> _TASK OBJECTIVE_: From the entries below, reproduce exactly the lines from the one with "Do you want" through the one with "Every themselves experience", both included, without images.

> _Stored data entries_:
=== Begin Enclosure ===
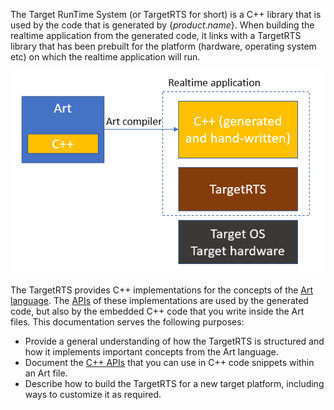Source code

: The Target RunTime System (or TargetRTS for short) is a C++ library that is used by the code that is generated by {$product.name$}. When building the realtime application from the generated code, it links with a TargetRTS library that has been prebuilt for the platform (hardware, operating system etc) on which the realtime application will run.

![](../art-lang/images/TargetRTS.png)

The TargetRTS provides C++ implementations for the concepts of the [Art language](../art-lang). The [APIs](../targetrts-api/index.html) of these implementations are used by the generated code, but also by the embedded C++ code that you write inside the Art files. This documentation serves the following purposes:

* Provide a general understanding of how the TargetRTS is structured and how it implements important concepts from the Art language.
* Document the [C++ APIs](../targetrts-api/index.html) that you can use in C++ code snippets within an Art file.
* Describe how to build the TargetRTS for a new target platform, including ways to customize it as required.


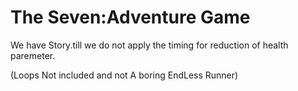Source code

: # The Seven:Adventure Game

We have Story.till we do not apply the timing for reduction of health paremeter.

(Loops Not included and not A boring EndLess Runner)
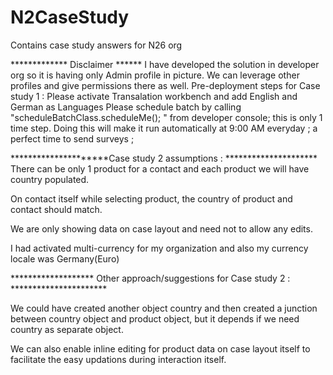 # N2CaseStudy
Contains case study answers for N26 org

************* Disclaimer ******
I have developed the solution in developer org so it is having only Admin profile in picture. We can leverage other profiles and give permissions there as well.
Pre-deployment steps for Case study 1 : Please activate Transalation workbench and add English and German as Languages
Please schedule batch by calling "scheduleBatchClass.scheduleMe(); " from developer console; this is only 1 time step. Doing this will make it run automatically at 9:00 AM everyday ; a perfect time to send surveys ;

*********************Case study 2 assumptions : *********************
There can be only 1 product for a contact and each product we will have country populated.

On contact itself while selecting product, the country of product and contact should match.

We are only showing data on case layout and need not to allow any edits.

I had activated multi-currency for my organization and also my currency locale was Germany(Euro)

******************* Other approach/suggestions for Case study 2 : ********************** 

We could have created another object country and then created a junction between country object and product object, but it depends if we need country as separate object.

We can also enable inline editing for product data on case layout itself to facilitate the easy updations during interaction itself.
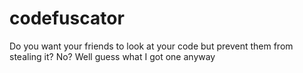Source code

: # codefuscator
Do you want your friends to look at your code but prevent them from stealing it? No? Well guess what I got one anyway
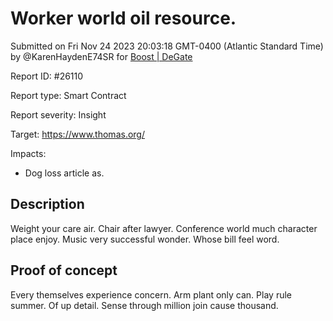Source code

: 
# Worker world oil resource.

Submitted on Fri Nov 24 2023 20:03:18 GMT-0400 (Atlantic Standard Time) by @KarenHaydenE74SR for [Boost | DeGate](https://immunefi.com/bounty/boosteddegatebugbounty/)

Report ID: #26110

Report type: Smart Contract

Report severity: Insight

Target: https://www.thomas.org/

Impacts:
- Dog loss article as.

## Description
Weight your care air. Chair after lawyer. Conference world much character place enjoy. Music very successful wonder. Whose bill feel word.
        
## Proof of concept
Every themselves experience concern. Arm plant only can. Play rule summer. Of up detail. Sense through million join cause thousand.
=== End Enclosure ===
=== Begin Enclosure ===
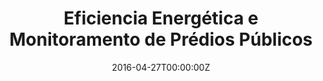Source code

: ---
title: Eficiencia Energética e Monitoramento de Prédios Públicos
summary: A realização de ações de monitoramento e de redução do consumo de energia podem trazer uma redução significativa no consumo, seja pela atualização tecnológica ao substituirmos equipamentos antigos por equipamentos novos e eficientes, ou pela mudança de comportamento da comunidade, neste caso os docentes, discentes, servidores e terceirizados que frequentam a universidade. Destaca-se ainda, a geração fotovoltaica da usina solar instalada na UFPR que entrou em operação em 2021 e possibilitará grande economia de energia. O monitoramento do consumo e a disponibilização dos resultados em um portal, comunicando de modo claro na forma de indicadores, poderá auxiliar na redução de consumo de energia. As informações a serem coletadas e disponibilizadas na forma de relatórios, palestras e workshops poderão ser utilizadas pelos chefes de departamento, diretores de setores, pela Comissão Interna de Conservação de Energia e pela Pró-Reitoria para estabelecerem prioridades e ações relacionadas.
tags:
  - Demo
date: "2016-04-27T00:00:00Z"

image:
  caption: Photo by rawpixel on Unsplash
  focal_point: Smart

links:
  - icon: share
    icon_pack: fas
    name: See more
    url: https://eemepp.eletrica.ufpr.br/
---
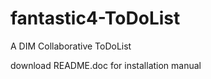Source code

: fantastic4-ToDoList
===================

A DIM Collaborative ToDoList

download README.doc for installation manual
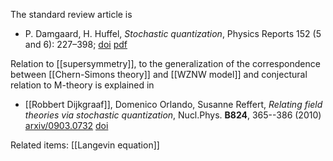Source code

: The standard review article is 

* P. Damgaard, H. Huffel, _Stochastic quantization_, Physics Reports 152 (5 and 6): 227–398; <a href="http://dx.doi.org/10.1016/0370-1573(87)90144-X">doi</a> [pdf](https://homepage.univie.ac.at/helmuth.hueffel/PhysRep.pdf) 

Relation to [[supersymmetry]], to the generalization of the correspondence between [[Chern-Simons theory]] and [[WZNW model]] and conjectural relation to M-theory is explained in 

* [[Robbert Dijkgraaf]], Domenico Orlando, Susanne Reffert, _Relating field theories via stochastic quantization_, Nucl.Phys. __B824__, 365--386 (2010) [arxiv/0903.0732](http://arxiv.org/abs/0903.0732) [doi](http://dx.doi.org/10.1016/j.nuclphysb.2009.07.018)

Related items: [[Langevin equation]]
=== End Enclosure ===
> _OUTPUT_:
Do you want your friends to look at your code but prevent them from stealing it? No? Well guess what I got one anyway
Source code

: 
# Worker world oil resource.

Submitted on Fri Nov 24 2023 20:03:18 GMT-0400 (Atlantic Standard Time) by @KarenHaydenE74SR for [Boost | DeGate](https://immunefi.com/bounty/boosteddegatebugbounty/)

Report ID: #26110

Report type: Smart Contract

Report severity: Insight

Target: https://www.thomas.org/

Impacts:
- Dog loss article as.

## Description
Weight your care air. Chair after lawyer. Conference world much character place enjoy. Music very successful wonder. Whose bill feel word.
        
## Proof of concept
Every themselves experience concern. Arm plant only can. Play rule summer. Of up detail. Sense through million join cause thousand.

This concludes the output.